- What you have to do:
Copy the listing as it is written, and leave each picture out.

- Input data:
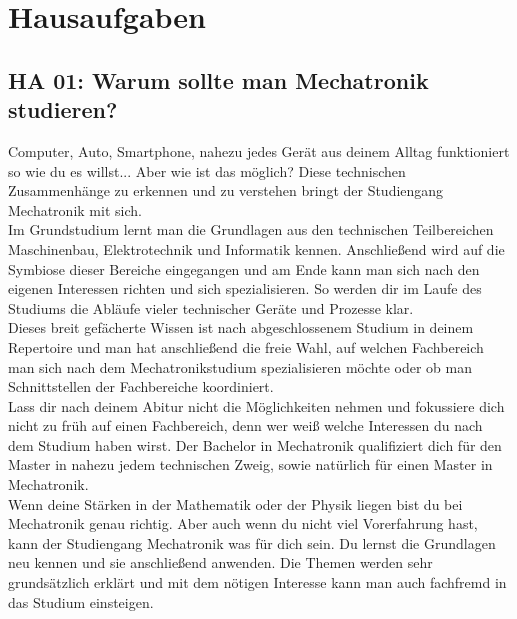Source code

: \chapter{Hausaufgaben}
\section{HA 01: Warum sollte man Mechatronik studieren?}
  Computer, Auto, Smartphone, nahezu jedes Gerät aus deinem Alltag funktioniert so wie du es willst... Aber wie ist das möglich? Diese technischen Zusammenhänge zu erkennen und zu verstehen bringt der Studiengang Mechatronik mit sich.\\
  Im Grundstudium lernt man die Grundlagen aus den technischen Teilbereichen Maschinenbau, Elektrotechnik und Informatik kennen. Anschließend wird auf die Symbiose dieser Bereiche eingegangen und am Ende kann man sich nach den eigenen Interessen richten und sich spezialisieren. So werden dir im Laufe des Studiums die Abläufe vieler technischer Geräte und Prozesse klar.\\
  Dieses breit gefächerte Wissen ist nach abgeschlossenem Studium in deinem Repertoire und man hat anschließend die freie Wahl, auf welchen Fachbereich man sich nach dem Mechatronikstudium spezialisieren möchte oder ob man Schnittstellen der Fachbereiche koordiniert.\\
  Lass dir nach deinem Abitur nicht die Möglichkeiten nehmen und fokussiere   dich nicht zu früh auf einen Fachbereich, denn wer weiß welche Interessen du nach dem Studium haben wirst. Der Bachelor in Mechatronik qualifiziert dich für den Master in nahezu jedem technischen Zweig, sowie natürlich für einen Master in Mechatronik.\\
  Wenn deine Stärken in der Mathematik oder der Physik liegen bist du bei Mechatronik genau richtig. Aber auch wenn du nicht viel Vorerfahrung hast, kann der Studiengang Mechatronik was für dich sein. Du lernst die Grundlagen neu kennen und sie anschließend anwenden. Die Themen werden sehr grundsätzlich erklärt und mit dem nötigen Interesse kann man auch fachfremd in das Studium einsteigen.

- Task solution:
Source code

: \chapter{Hausaufgaben}
\section{HA 01: Warum sollte man Mechatronik studieren?}
  Computer, Auto, Smartphone, nahezu jedes Gerät aus deinem Alltag funktioniert so wie du es willst... Aber wie ist das möglich? Diese technischen Zusammenhänge zu erkennen und zu verstehen bringt der Studiengang Mechatronik mit sich.\\
  Im Grundstudium lernt man die Grundlagen aus den technischen Teilbereichen Maschinenbau, Elektrotechnik und Informatik kennen. Anschließend wird auf die Symbiose dieser Bereiche eingegangen und am Ende kann man sich nach den eigenen Interessen richten und sich spezialisieren. So werden dir im Laufe des Studiums die Abläufe vieler technischer Geräte und Prozesse klar.\\
  Dieses breit gefächerte Wissen ist nach abgeschlossenem Studium in deinem Repertoire und man hat anschließend die freie Wahl, auf welchen Fachbereich man sich nach dem Mechatronikstudium spezialisieren möchte oder ob man Schnittstellen der Fachbereiche koordiniert.\\
  Lass dir nach deinem Abitur nicht die Möglichkeiten nehmen und fokussiere   dich nicht zu früh auf einen Fachbereich, denn wer weiß welche Interessen du nach dem Studium haben wirst. Der Bachelor in Mechatronik qualifiziert dich für den Master in nahezu jedem technischen Zweig, sowie natürlich für einen Master in Mechatronik.\\
  Wenn deine Stärken in der Mathematik oder der Physik liegen bist du bei Mechatronik genau richtig. Aber auch wenn du nicht viel Vorerfahrung hast, kann der Studiengang Mechatronik was für dich sein. Du lernst die Grundlagen neu kennen und sie anschließend anwenden. Die Themen werden sehr grundsätzlich erklärt und mit dem nötigen Interesse kann man auch fachfremd in das Studium einsteigen.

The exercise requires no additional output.